▶ _Task directions_
List all lines of the data that include the string "machine".

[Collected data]
+ + + + +
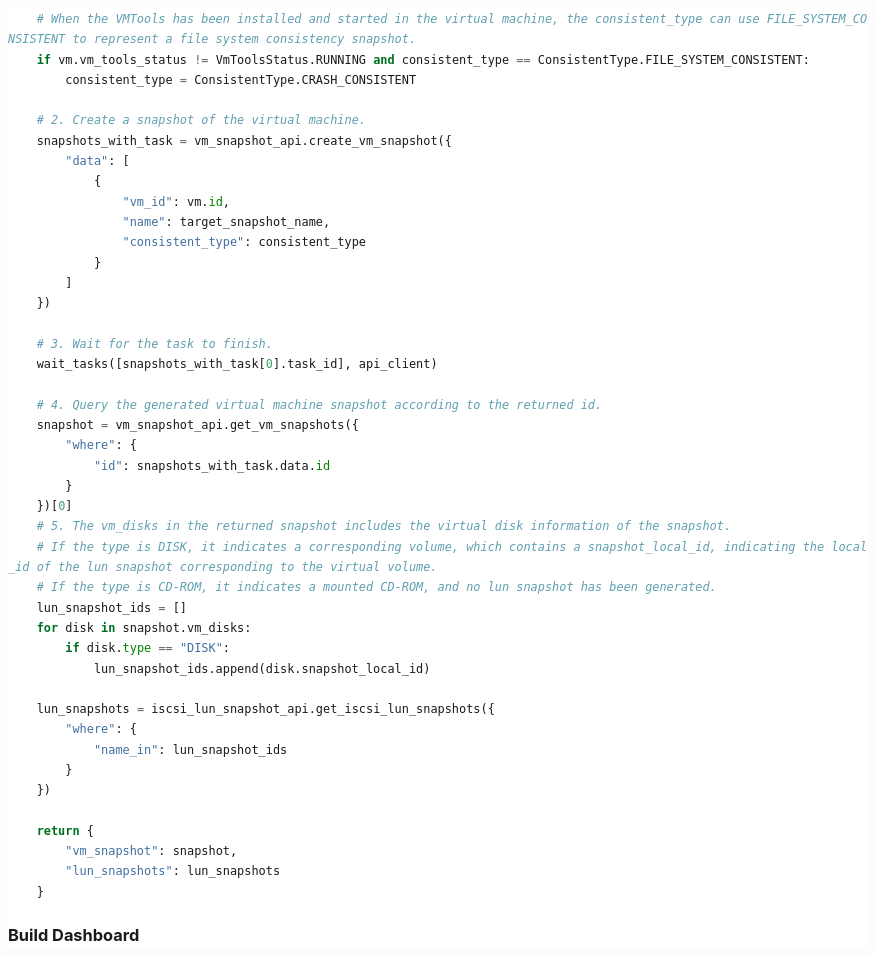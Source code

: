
 ```python
    # When the VMTools has been installed and started in the virtual machine, the consistent_type can use FILE_SYSTEM_CONSISTENT to represent a file system consistency snapshot.
    if vm.vm_tools_status != VmToolsStatus.RUNNING and consistent_type == ConsistentType.FILE_SYSTEM_CONSISTENT:
        consistent_type = ConsistentType.CRASH_CONSISTENT

    # 2. Create a snapshot of the virtual machine.
    snapshots_with_task = vm_snapshot_api.create_vm_snapshot({
        "data": [
            {
                "vm_id": vm.id,
                "name": target_snapshot_name,
                "consistent_type": consistent_type
            }
        ]
    })

    # 3. Wait for the task to finish.
    wait_tasks([snapshots_with_task[0].task_id], api_client)

    # 4. Query the generated virtual machine snapshot according to the returned id.
    snapshot = vm_snapshot_api.get_vm_snapshots({
        "where": {
            "id": snapshots_with_task.data.id
        }
    })[0]
    # 5. The vm_disks in the returned snapshot includes the virtual disk information of the snapshot.
    # If the type is DISK, it indicates a corresponding volume, which contains a snapshot_local_id, indicating the local_id of the lun snapshot corresponding to the virtual volume.
    # If the type is CD-ROM, it indicates a mounted CD-ROM, and no lun snapshot has been generated.
    lun_snapshot_ids = []
    for disk in snapshot.vm_disks:
        if disk.type == "DISK":
            lun_snapshot_ids.append(disk.snapshot_local_id)

    lun_snapshots = iscsi_lun_snapshot_api.get_iscsi_lun_snapshots({
        "where": {
            "name_in": lun_snapshot_ids
        }
    })

    return {
        "vm_snapshot": snapshot,
        "lun_snapshots": lun_snapshots
    }

```

### Build Dashboard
+ + + + +
▶ _Output_
    # When the VMTools has been installed and started in the virtual machine, the consistent_type can use FILE_SYSTEM_CONSISTENT to represent a file system consistency snapshot.
    # 2. Create a snapshot of the virtual machine.
    # 4. Query the generated virtual machine snapshot according to the returned id.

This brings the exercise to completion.